● **Brief**: The required result is each line of the entries below containing the string "salvation".

+===+

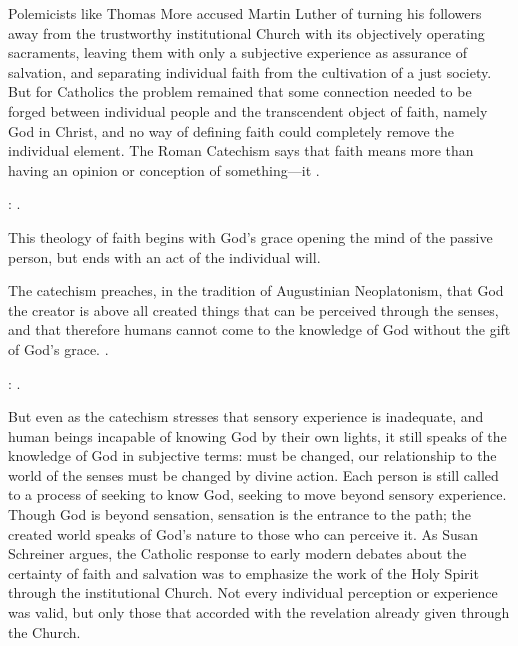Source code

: Polemicists like Thomas More accused Martin Luther of turning his followers away from the trustworthy institutional Church with its objectively operating sacraments, leaving them with only a subjective experience as assurance of salvation, and separating individual faith from the cultivation of a just society.%
\Autocite[ch.~4]{Schreiner:Certainty}
But for Catholics the problem remained that some connection needed to be forged between individual people and the transcendent object of faith, namely God in Christ, and no way of defining faith could completely remove the individual element.
The Roman Catechism says that faith means more than having an opinion or conception of something---it .%
\begin{Footnote}
  \Autocite[15]{Catholic:Catechismus1614}: .
\end{Footnote}
This theology of faith begins with God's grace opening the mind of the passive person, but ends with an act of the individual will.

The catechism preaches, in the tradition of Augustinian Neoplatonism, that God the creator is above all created things that can be perceived through the senses, and that therefore humans cannot come to the knowledge of God without the gift of God's grace.
.%
\begin{Footnote}
  \Autocite[18]{Catholic:Catechismus1614}: .
\end{Footnote}
But even as the catechism stresses that sensory experience is inadequate, and human beings incapable of knowing God by their own lights, it still speaks of the knowledge of God in subjective terms:  must be changed, our relationship to the world of the senses must be changed by divine action.
Each person is still called to a process of seeking to know God, seeking to move beyond sensory experience.
Though God is beyond sensation, sensation is the entrance to the path; the created world speaks of God's nature to those who can perceive it.
As Susan Schreiner argues, the Catholic response to early modern debates about the certainty of faith and salvation was to emphasize the work of the Holy Spirit through the institutional Church. %
Not every individual perception or experience was valid, but only those that accorded with the revelation already given through the Church.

+===+

● **Worked solution**:
: Polemicists like Thomas More accused Martin Luther of turning his followers away from the trustworthy institutional Church with its objectively operating sacraments, leaving them with only a subjective experience as assurance of salvation, and separating individual faith from the cultivation of a just society.%
As Susan Schreiner argues, the Catholic response to early modern debates about the certainty of faith and salvation was to emphasize the work of the Holy Spirit through the institutional Church. %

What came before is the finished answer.